Tuesday, July 28, 2015

8/2/15---It's Relational: Samson

Many of us probably haven't heard a sermon on Samson before. He is not one of the more popular Old Testament characters, I don't think. This may be because he has a difficult story to tell. His life is tattered with sin---lust, selfishness, and a general attitude of disobedience, along with a thirst for revenge and violence.

As we march through some of the stories of these Old Testament characters, I hope we can see the story of God working through imperfect people. Folks back then, like now, are prone to sin (and the variety of sinning is quite noteworthy). Yes, God uses us despite ourselves, but I think it goes even further than that. God wants to show us that we can be redeemed through God's action in the world. God continues to show us that God is working in the world, and that is good news, my friends. When God works, there is still hope for redemption and grace to be active in the world. 

Despite Samson's attitudes and dispositions, we have a story through him that is a story of God working through an imperfect person. We can relate so Samson. Hopefully we aren't out there killing people for revenge, but if we are honest with ourselves, we do tend to be selfish and fickle people. But we have something else in common with Samson: God uses us to show the love of God to folks that need God. God uses us despite ourselves, and God uses us to tell a story about his love and redemption. 

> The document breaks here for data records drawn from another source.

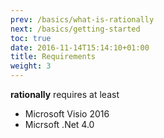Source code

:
 ```yaml
---
prev: /basics/what-is-rationally
next: /basics/getting-started
toc: true
date: 2016-11-14T15:14:10+01:00
title: Requirements
weight: 3
---
```


**rationally** requires at least 

* Microsoft Visio 2016
* Micrsoft .Net 4.0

And when we come to the Table of Love and Grace, we remember God's story. God turned something terrible (the death of Jesus on the cross) and uses it to write a story of love and grace. 

Are you willing to be a part of God's story? 

See you Sunday. 

Tuesday, July 21, 2015

7/26/15---It's Relational: Moses

Moses, like Abraham, is one of those characters in the Old Testament that most of us are very familiar with. We know his impact was and is great to this day, even in our own faith. One of the reasons I think that is, or could be if we look at him with a fresh perspective, is because we can relate to him. Yes, he was a great man and did incredible things for God and for God's people. He delivered them out of slavery for goodness sake. The great things that he does not does not take away the fact that he was a human being, with struggles and excuses.

Like most of us, Moses did not, at first, think he could do the things he set out before him. He made excuse after excuse, highlighting his uncertainty, fear, and limitations. When Moses met God on the mountainside of Horeb, God enlisted Moses to free the Israelites from the Egyptians. Moses...did not think he was the man for the job.

God's answer to Moses was that "I will be with you." God did not argue or bargain with Moses, rather, God assured Moses that God would be with him. Moses, then, could overcome his weaknesses with God.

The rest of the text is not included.